The Blue leader, whoever it turns out to be, will look far left to assign key administrative posts, with the caveat that the military remain untouchable.  Following the Keynesian prescription for economic calamity, they’ll need the war machine ready for a major confrontation when the free money stops buying things and the media are urging people to demand someone who talks funny to blame.  


As the military has no trouble finding boogeymen to justify its budget, so public health officials will keep the public half-faced with corona enemies.  Suppression of rebuttals on social media will accelerate.  Even some non-traditional culture will be wiped out — one possibility being the recently-surging homeschooling movement.  An obedient citizen is a state-educated citizen.   Can’t have deplorables teaching their kids, which they will try to do anyway.  Thus, can’t have deplorables.

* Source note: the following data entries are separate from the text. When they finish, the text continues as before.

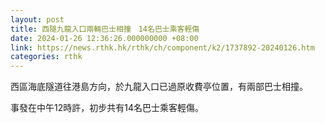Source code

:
 ```yaml
---
layout: post
title: 西隧九龍入口兩輛巴士相撞　14名巴士乘客輕傷
date: 2024-01-26 12:36:26.000000000 +08:00
link: https://news.rthk.hk/rthk/ch/component/k2/1737892-20240126.htm
categories: rthk
---
```


西區海底隧道往港島方向，於九龍入口已過原收費亭位置，有兩部巴士相撞。

事發在中午12時許，初步共有14名巴士乘客輕傷。
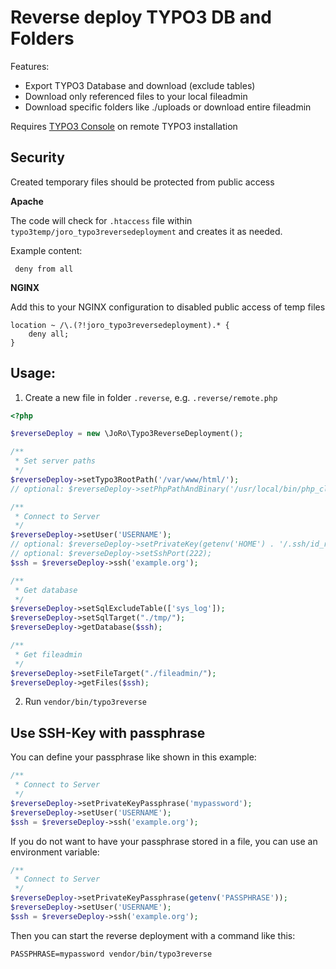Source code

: Reverse deploy TYPO3 DB and Folders
=====================================

Features:
* Export TYPO3 Database and download (exclude tables)
* Download only referenced files to your local fileadmin
* Download specific folders like ./uploads or download entire fileadmin

Requires [TYPO3 Console](https://packagist.org/packages/helhum/typo3-console) on remote TYPO3 installation

Security
--------

Created temporary files should be protected from public access

**Apache**

The code will check for `.htaccess` file within `typo3temp/joro_typo3reversedeployment` and creates it as needed.

Example content:

```
 deny from all
``` 

**NGINX**

Add this to your NGINX configuration to disabled public access of temp files

```
location ~ /\.(?!joro_typo3reversedeployment).* {
    deny all;
}
```

Usage:
------

1) Create a new file in folder `.reverse`, e.g. `.reverse/remote.php`

```php
<?php

$reverseDeploy = new \JoRo\Typo3ReverseDeployment();

/**
 * Set server paths
 */
$reverseDeploy->setTypo3RootPath('/var/www/html/');
// optional: $reverseDeploy->setPhpPathAndBinary('/usr/local/bin/php_cli');

/**
 * Connect to Server
 */
$reverseDeploy->setUser('USERNAME');
// optional: $reverseDeploy->setPrivateKey(getenv('HOME') . '/.ssh/id_rsa');
// optional: $reverseDeploy->setSshPort(222);
$ssh = $reverseDeploy->ssh('example.org');

/**
 * Get database
 */
$reverseDeploy->setSqlExcludeTable(['sys_log']);
$reverseDeploy->setSqlTarget("./tmp/");
$reverseDeploy->getDatabase($ssh);

/**
 * Get fileadmin
 */
$reverseDeploy->setFileTarget("./fileadmin/");
$reverseDeploy->getFiles($ssh);
```

2) Run `vendor/bin/typo3reverse`

Use SSH-Key with passphrase
---------------------------

You can define your passphrase like shown in this example:

```php
/**
 * Connect to Server
 */
$reverseDeploy->setPrivateKeyPassphrase('mypassword');
$reverseDeploy->setUser('USERNAME');
$ssh = $reverseDeploy->ssh('example.org');
```

If you do not want to have your passphrase stored in a file, you can use an environment variable:

```php
/**
 * Connect to Server
 */
$reverseDeploy->setPrivateKeyPassphrase(getenv('PASSPHRASE'));
$reverseDeploy->setUser('USERNAME');
$ssh = $reverseDeploy->ssh('example.org');
```

Then you can start the reverse deployment with a command like this:

```
PASSPHRASE=mypassword vendor/bin/typo3reverse
```
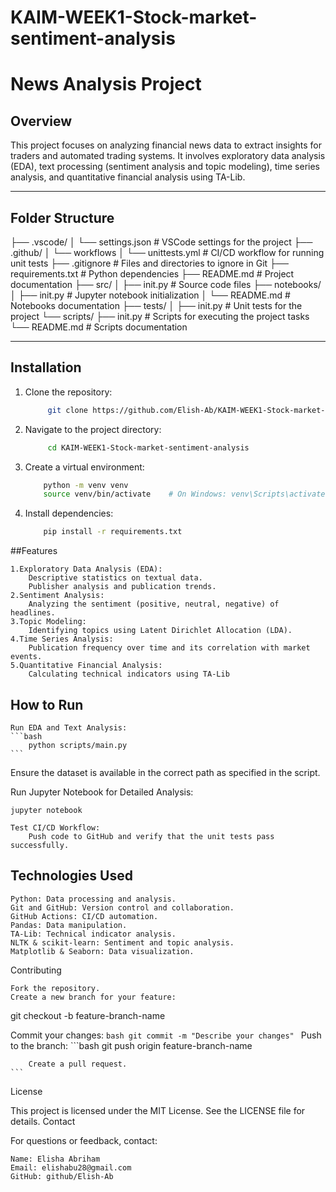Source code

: # KAIM-WEEK1-Stock-market-sentiment-analysis
# News Analysis Project

## Overview
This project focuses on analyzing financial news data to extract insights for traders and automated trading systems. It involves exploratory data analysis (EDA), text processing (sentiment analysis and topic modeling), time series analysis, and quantitative financial analysis using TA-Lib.

---

## Folder Structure
├── .vscode/ │ └── settings.json # VSCode settings for the project
├── .github/ │ └── workflows │ └── unittests.yml # CI/CD workflow for running unit tests
├── .gitignore # Files and directories to ignore in Git 
├── requirements.txt # Python dependencies 
├── README.md # Project documentation 
├── src/ │ ├── init.py # Source code files 
├── notebooks/ │ ├── init.py # Jupyter notebook initialization │ └── README.md # Notebooks documentation 
├── tests/ │ ├── init.py # Unit tests for the project 
└── scripts/ ├── init.py # Scripts for executing the project tasks
└── README.md # Scripts documentation

---

## Installation

1. Clone the repository:
   ```bash
        git clone https://github.com/Elish-Ab/KAIM-WEEK1-Stock-market-sentiment-analysis.git
   ```
2. Navigate to the project directory:
    ```bash
         cd KAIM-WEEK1-Stock-market-sentiment-analysis 

    ```
3. Create a virtual environment:
        
    ```bash
        python -m venv venv
        source venv/bin/activate    # On Windows: venv\Scripts\activate
    ```

4. Install dependencies:
    ```bash
        pip install -r requirements.txt
    ```

##Features

    1.Exploratory Data Analysis (EDA):
        Descriptive statistics on textual data.
        Publisher analysis and publication trends.
    2.Sentiment Analysis:
        Analyzing the sentiment (positive, neutral, negative) of headlines.
    3.Topic Modeling:
        Identifying topics using Latent Dirichlet Allocation (LDA).
    4.Time Series Analysis:
        Publication frequency over time and its correlation with market events.
    5.Quantitative Financial Analysis:
        Calculating technical indicators using TA-Lib


## How to Run

    Run EDA and Text Analysis:
    ```bash
        python scripts/main.py
    ```

Ensure the dataset is available in the correct path as specified in the script.

Run Jupyter Notebook for Detailed Analysis:

    jupyter notebook

    Test CI/CD Workflow:
        Push code to GitHub and verify that the unit tests pass successfully.

## Technologies Used

    Python: Data processing and analysis.
    Git and GitHub: Version control and collaboration.
    GitHub Actions: CI/CD automation.
    Pandas: Data manipulation.
    TA-Lib: Technical indicator analysis.
    NLTK & scikit-learn: Sentiment and topic analysis.
    Matplotlib & Seaborn: Data visualization.

Contributing

    Fork the repository.
    Create a new branch for your feature:

git checkout -b feature-branch-name

Commit your changes:
    ```bash
     git commit -m "Describe your changes"
    ```
Push to the branch:
    ```bash
        git push origin feature-branch-name

        Create a pull request.
    ```
License

This project is licensed under the MIT License. See the LICENSE file for details.
Contact

For questions or feedback, contact:

    Name: Elisha Abriham
    Email: elishabu28@gmail.com
    GitHub: github/Elish-Ab

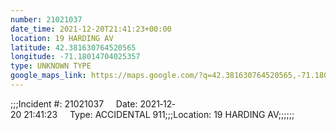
 ```yaml
---
number: 21021037
date_time: 2021-12-20T21:41:23+00:00
location: 19 HARDING AV
latitude: 42.381630764520565
longitude: -71.18014704025357
type: UNKNOWN TYPE
google_maps_link: https://maps.google.com/?q=42.381630764520565,-71.18014704025357
---
```


;;;Incident #: 21021037     Date: 2021‐12‐20 21:41:23     Type: ACCIDENTAL 911;;;Location: 19 HARDING AV;;;;;;
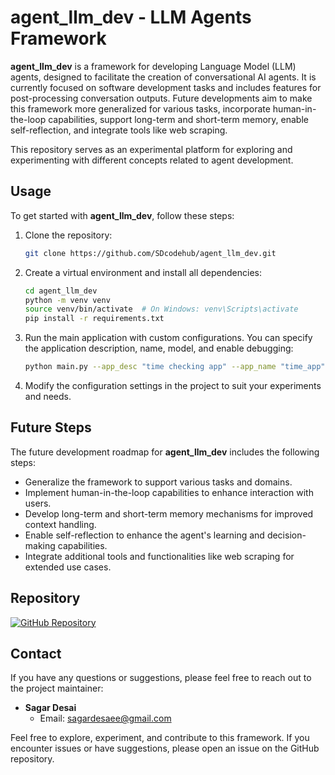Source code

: # agent_llm_dev - LLM Agents Framework

**agent_llm_dev** is a framework for developing Language Model (LLM) agents, designed to facilitate the creation of conversational AI agents. It is currently focused on software development tasks and includes features for post-processing conversation outputs. Future developments aim to make this framework more generalized for various tasks, incorporate human-in-the-loop capabilities, support long-term and short-term memory, enable self-reflection, and integrate tools like web scraping.

This repository serves as an experimental platform for exploring and experimenting with different concepts related to agent development.

## Usage

To get started with **agent_llm_dev**, follow these steps:

1. Clone the repository:

   ```bash
   git clone https://github.com/SDcodehub/agent_llm_dev.git
   ```

2. Create a virtual environment and install all dependencies:

   ```bash
   cd agent_llm_dev
   python -m venv venv
   source venv/bin/activate  # On Windows: venv\Scripts\activate
   pip install -r requirements.txt
   ```

3. Run the main application with custom configurations. You can specify the application description, name, model, and enable debugging:

   ```bash
   python main.py --app_desc "time checking app" --app_name "time_app" --model "GPT_3_5_TURBO" --debug
   ```

4. Modify the configuration settings in the project to suit your experiments and needs.

## Future Steps

The future development roadmap for **agent_llm_dev** includes the following steps:

- Generalize the framework to support various tasks and domains.
- Implement human-in-the-loop capabilities to enhance interaction with users.
- Develop long-term and short-term memory mechanisms for improved context handling.
- Enable self-reflection to enhance the agent's learning and decision-making capabilities.
- Integrate additional tools and functionalities like web scraping for extended use cases.

## Repository

[![GitHub Repository](https://img.shields.io/badge/GitHub-Repository-blue.svg)](https://github.com/SDcodehub/agent_llm_dev)

## Contact

If you have any questions or suggestions, please feel free to reach out to the project maintainer:

- **Sagar Desai**
  - Email: sagardesaee@gmail.com

Feel free to explore, experiment, and contribute to this framework. If you encounter issues or have suggestions, please open an issue on the GitHub repository.
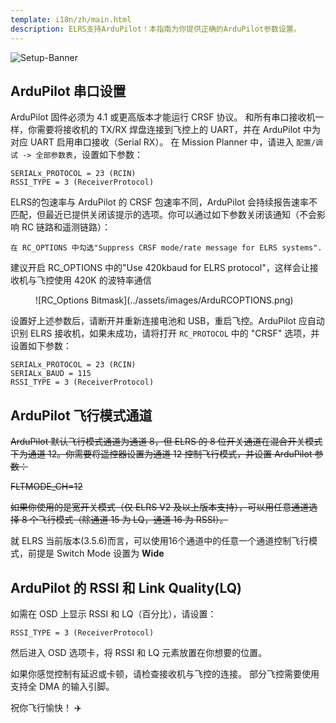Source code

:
 ```yaml
---
template: i18n/zh/main.html
description: ELRS支持ArduPilot！本指南为你提供正确的ArduPilot参数设置。
---
```


![Setup-Banner](https://github.com/ExpressLRS/ExpressLRS-Hardware/raw/master/img/quick-start.png)

## ArduPilot 串口设置

ArduPilot 固件必须为 4.1 或更高版本才能运行 CRSF 协议。
和所有串口接收机一样，你需要将接收机的 TX/RX 焊盘连接到飞控上的 UART，并在 ArduPilot 中为对应 UART 启用串口接收（Serial RX）。
在 Mission Planner 中，请进入 ```配置/调试 -> 全部参数表```，设置如下参数：
```
SERIALx_PROTOCOL = 23 (RCIN)
RSSI_TYPE = 3 (ReceiverProtocol)
```
ELRS的包速率与 ArduPilot 的 CRSF 包速率不同，ArduPilot 会持续报告速率不匹配，但最近已提供关闭该提示的选项。你可以通过如下参数关闭该通知（不会影响 RC 链路和遥测链路）：
```
在 RC_OPTIONS 中勾选"Suppress CRSF mode/rate message for ELRS systems".
```
建议开启 RC_OPTIONS 中的"Use 420kbaud for ELRS protocol"，这样会让接收机与飞控使用 420K 的波特率通信


<figure markdown>
![RC_Options Bitmask](../assets/images/ArduRCOPTIONS.png)
</figure>

设置好上述参数后，请断开并重新连接电池和 USB，重启飞控。ArduPilot 应自动识别 ELRS 接收机，如果未成功，请将打开 ``RC_PROTOCOL`` 中的 "CRSF" 选项，并设置如下参数：
```
SERIALx_PROTOCOL = 23 (RCIN)
SERIALx_BAUD = 115
RSSI_TYPE = 3 (ReceiverProtocol)
```

## ArduPilot 飞行模式通道

~~ArduPilot 默认飞行模式通道为通道 8，但 ELRS 的 8 位开关通道在混合开关模式下为通道 12。你需要将遥控器设置为通道 12 控制飞行模式，并设置 ArduPilot 参数：~~

~~FLTMODE_CH=12~~

~~如果你使用的是宽开关模式（仅 ELRS V2 及以上版本支持），可以用任意通道选择 8 个飞行模式（除通道 15 为 LQ，通道 16 为 RSSI）。~~

就 ELRS 当前版本(3.5.6)而言，可以使用16个通道中的任意一个通道控制飞行模式，前提是 Switch Mode 设置为 **Wide**

## ArduPilot 的 RSSI 和 Link Quality(LQ)
如需在 OSD 上显示 RSSI 和 LQ（百分比），请设置：
```
RSSI_TYPE = 3 (ReceiverProtocol)
```

然后进入 OSD 选项卡，将 RSSI 和 LQ 元素放置在你想要的位置。

如果你感觉控制有延迟或卡顿，请检查接收机与飞控的连接。
部分飞控需要使用支持全 DMA 的输入引脚。

祝你飞行愉快！ :airplane:
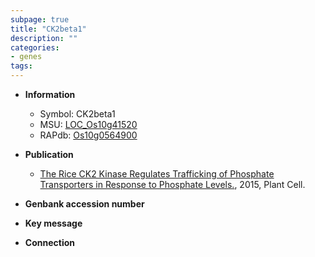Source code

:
 ```yaml
---
subpage: true
title: "CK2beta1"
description: ""
categories:
- genes
tags: 
---
```


* **Information**  
    + Symbol: CK2beta1  
    + MSU: [LOC_Os10g41520](http://rice.plantbiology.msu.edu/cgi-bin/ORF_infopage.cgi?orf=LOC_Os10g41520)  
    + RAPdb: [Os10g0564900](http://rapdb.dna.affrc.go.jp/viewer/gbrowse_details/irgsp1?name=Os10g0564900)  

* **Publication**  
    + [The Rice CK2 Kinase Regulates Trafficking of Phosphate Transporters in Response to Phosphate Levels.](http://www.ncbi.nlm.nih.gov/pubmed?term=The+Rice+CK2+Kinase+Regulates+Trafficking+of+Phosphate+Transporters+in+Response+to+Phosphate+Levels.%5BTitle%5D), 2015, Plant Cell.

* **Genbank accession number**  

* **Key message**  

* **Connection**  



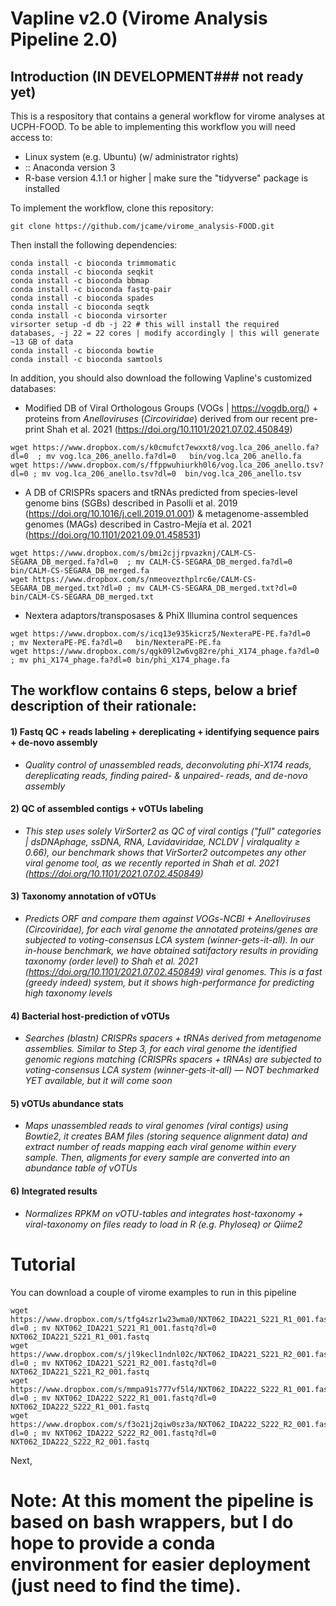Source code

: # Vapline v2.0 (Virome Analysis Pipeline 2.0)

## Introduction (IN DEVELOPMENT### not ready yet)

This is a respository that contains a general workflow for virome analyses at UCPH-FOOD.
To be able to implementing this workflow you will need access to:

- Linux system (e.g. Ubuntu) (w/ administrator rights)
- :: Anaconda version 3
- R-base version 4.1.1 or higher | make sure the "tidyverse" package is installed

To implement the workflow, clone this repository:
```
git clone https://github.com/jcame/virome_analysis-FOOD.git
```

Then install the following dependencies:
```
conda install -c bioconda trimmomatic
conda install -c bioconda seqkit 
conda install -c bioconda bbmap 
conda install -c bioconda fastq-pair 
conda install -c bioconda spades  
conda install -c bioconda seqtk
conda install -c bioconda virsorter 
virsorter setup -d db -j 22 # this will install the required databases, -j 22 = 22 cores | modify accordingly | this will generate ~13 GB of data
conda install -c bioconda bowtie 
conda install -c bioconda samtools

```

In addition, you should also download the following Vapline's customized databases:

- Modified DB of Viral Orthologous Groups (VOGs | https://vogdb.org/) + proteins from *Anelloviruses* (*Circoviridae*) derived from our recent pre-print Shah et al. 2021 (https://doi.org/10.1101/2021.07.02.450849) 
```
wget https://www.dropbox.com/s/k0cmufct7ewxxt8/vog.lca_206_anello.fa?dl=0  ; mv vog.lca_206_anello.fa?dl=0   bin/vog.lca_206_anello.fa
wget https://www.dropbox.com/s/ffppwuhiurkh0l6/vog.lca_206_anello.tsv?dl=0 ; mv vog.lca_206_anello.tsv?dl=0  bin/vog.lca_206_anello.tsv
```

- A DB of CRISPRs spacers and tRNAs predicted from species-level genome bins (SGBs) described in Pasolli et al. 2019 (https://doi.org/10.1016/j.cell.2019.01.001) & metagenome-assembled genomes (MAGs) described in Castro-Mejía et al. 2021 (https://doi.org/10.1101/2021.09.01.458531) 
```
wget https://www.dropbox.com/s/bmi2cjjrpvazknj/CALM-CS-SEGARA_DB_merged.fa?dl=0  ; mv CALM-CS-SEGARA_DB_merged.fa?dl=0  bin/CALM-CS-SEGARA_DB_merged.fa
wget https://www.dropbox.com/s/nmeovezthplrc6e/CALM-CS-SEGARA_DB_merged.txt?dl=0 ; mv CALM-CS-SEGARA_DB_merged.txt?dl=0 bin/CALM-CS-SEGARA_DB_merged.txt
```

- Nextera adaptors/transposases & PhiX Illumina control sequences
```
wget https://www.dropbox.com/s/icq13e935kicrz5/NexteraPE-PE.fa?dl=0    ; mv NexteraPE-PE.fa?dl=0   bin/NexteraPE-PE.fa
wget https://www.dropbox.com/s/qgk09l2w6vg82re/phi_X174_phage.fa?dl=0  ; mv phi_X174_phage.fa?dl=0 bin/phi_X174_phage.fa
```


## The workflow contains 6 steps, below a brief description of their rationale:

#### 1) Fastq QC + reads labeling + dereplicating + identifying sequence pairs + de-novo assembly

- *Quality control of unassembled reads, deconvoluting phi-X174 reads, dereplicating reads, finding paired- & unpaired- reads, and de-novo assembly*

#### 2) QC of assembled contigs + vOTUs labeling

- *This step uses solely VirSorter2 as QC of viral contigs ("full" categories | dsDNAphage, ssDNA,  RNA, Lavidaviridae, NCLDV | viralquality ≥ 0.66), our benchmark shows that VirSorter2 outcompetes any other viral genome tool, as we recently reported in Shah et al. 2021 (https://doi.org/10.1101/2021.07.02.450849)*

#### 3) Taxonomy annotation of vOTUs

- *Predicts ORF and compare them against VOGs-NCBI + Anelloviruses (Circoviridae), for each viral genome the annotated proteins/genes are subjected to voting-consensus LCA system (winner-gets-it-all). In our in-house benchmark, we have obtained satifactory results in providing taxonomy (order level) to Shah et al. 2021 (https://doi.org/10.1101/2021.07.02.450849) viral genomes. This is a fast (greedy indeed) system, but it shows high-performance for predicting high taxonomy levels*

#### 4) Bacterial host-prediction of vOTUs

- *Searches (blastn) CRISPRs spacers + tRNAs derived from metagenome assemblies. Similar to Step 3, for each viral genome the identified genomic regions matching (CRISPRs spacers + tRNAs) are subjected to voting-consensus LCA system (winner-gets-it-all) –– NOT bechmarked YET available, but it will come soon*

#### 5) vOTUs abundance stats

- *Maps unassembled reads to viral genomes (viral contigs) using Bowtie2, it creates BAM files (storing sequence alignment data) and extract number of reads mapping each viral genome within every sample. Then, aligments for every sample are converted into an abundance table of vOTUs*

#### 6) Integrated results

- *Normalizes RPKM on vOTU-tables and integrates host-taxonomy + viral-taxonomy on files ready to load in R (e.g. Phyloseq) or Qiime2*

# 
# 
# Tutorial

You can download a couple of virome examples to run in this pipeline
```
wget https://www.dropbox.com/s/tfg4szr1w23wma0/NXT062_IDA221_S221_R1_001.fastq?dl=0 ; mv NXT062_IDA221_S221_R1_001.fastq?dl=0 NXT062_IDA221_S221_R1_001.fastq
wget https://www.dropbox.com/s/jl9kecl1ndnl02c/NXT062_IDA221_S221_R2_001.fastq?dl=0 ; mv NXT062_IDA221_S221_R2_001.fastq?dl=0 NXT062_IDA221_S221_R2_001.fastq
wget https://www.dropbox.com/s/mmpa91s777vf5l4/NXT062_IDA222_S222_R1_001.fastq?dl=0 ; mv NXT062_IDA222_S222_R1_001.fastq?dl=0 NXT062_IDA222_S222_R1_001.fastq
wget https://www.dropbox.com/s/f3o21j2qiw0sz3a/NXT062_IDA222_S222_R2_001.fastq?dl=0 ; mv NXT062_IDA222_S222_R2_001.fastq?dl=0 NXT062_IDA222_S222_R2_001.fastq
```

Next, 




# Note: At this moment the pipeline is based on bash wrappers, but I do hope to provide a conda environment for easier deployment (just need to find the time).

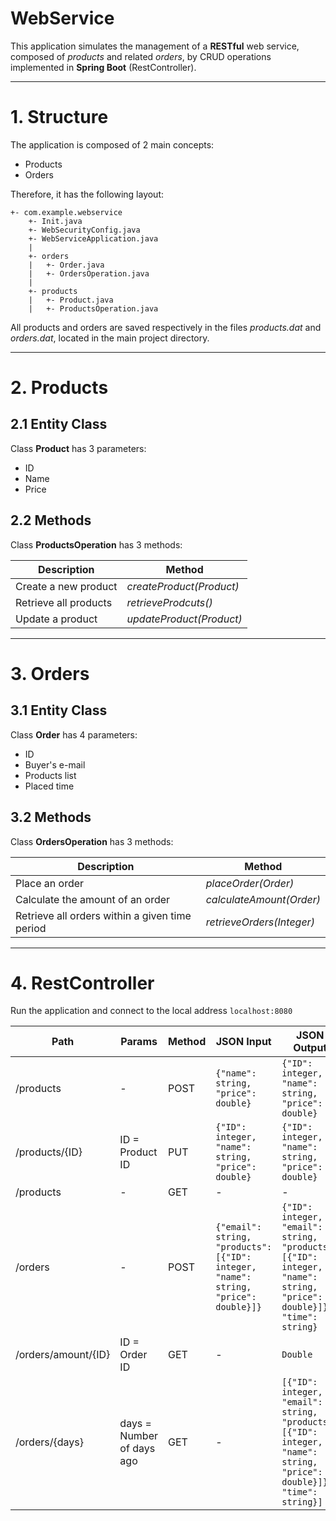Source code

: # WebService

This application simulates the management of a **RESTful** web service, composed of *products* and related *orders*,
by CRUD operations implemented in **Spring Boot** (RestController).

---
# 1. Structure

The application is composed of 2 main concepts:
* Products
* Orders

Therefore, it has the following layout:

```
+- com.example.webservice
    +- Init.java
    +- WebSecurityConfig.java
    +- WebServiceApplication.java
    |
    +- orders
    |   +- Order.java
    |   +- OrdersOperation.java
    |
    +- products
    |   +- Product.java
    |   +- ProductsOperation.java
```

All products and orders are saved respectively in the files *products.dat* and *orders.dat*,
located in the main project directory.

---
# 2. Products

## 2.1 Entity Class

Class **Product** has 3 parameters:
* ID
* Name
* Price

## 2.2 Methods

Class **ProductsOperation** has 3 methods:

Description | Method
----------- | ------
Create a new product | *createProduct(Product)*
Retrieve all products | *retrieveProdcuts()*
Update a product | *updateProduct(Product)*

---
# 3. Orders

## 3.1 Entity Class

Class **Order** has 4 parameters:
* ID
* Buyer's e-mail
* Products list
* Placed time

## 3.2 Methods

Class **OrdersOperation** has 3 methods:

Description | Method
----------- | ------
Place an order | *placeOrder(Order)*
Calculate the amount of an order | *calculateAmount(Order)*
Retrieve all orders within a given time period | *retrieveOrders(Integer)*

---
# 4. RestController

Run the application and connect to the local address ```localhost:8080```

Path | Params | Method | JSON Input | JSON Output
-----|--------|--------|------------|------------
/products | - | POST | ```{"name": string, "price": double}``` | ```{"ID": integer, "name": string, "price": double}```
/products/{ID} | ID = Product ID | PUT | ```{"ID": integer, "name": string, "price": double}``` | ```{"ID": integer, "name": string, "price": double}```
/products | - | GET | - | - | ```[{"ID": integer, "name": string, "price": double}]```
/orders | - | POST |  ```{"email": string, "products": [{"ID": integer, "name": string, "price": double}]}``` | ```{"ID": integer, "email": string, "products": [{"ID": integer, "name": string, "price": double}]}, "time": string}```
/orders/amount/{ID} | ID = Order ID | GET | - | ```Double```
/orders/{days} | days = Number of days ago | GET | - | ```[{"ID": integer, "email": string, "products": [{"ID": integer, "name": string, "price": double}]}, "time": string}]```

Such is the Blob rolling our way. 


We've been through worse


Should we lose any sleep over this?  No.


Think about it: The country has been through much worse.  Not us, personally, but Americans during the Civil War and the two world wars.  For those who need briefing on the Civil War see Thomas DiLorenzo’s excellent work.  One result of Lincoln’s war was the death of federalism — the states became second-class members of the great unity called the United States, not these United States.  Later, Woodrow Wilson proved to be an effective conman by running on the slogan “he kept us out of war” in 1916, then after being re-elected pleaded for Congress to send American boys overseas to murder and be murdered so Morgan’s investments wouldn’t go sour.  Preceding the Armistice of November 11, 1918 the Influenza Pandemic arrived in April that killed more people than the war-- between 20 and 40 million people.  Other estimates are higher.  Unlike today’s corona scare the flu took its heaviest toll on the young.   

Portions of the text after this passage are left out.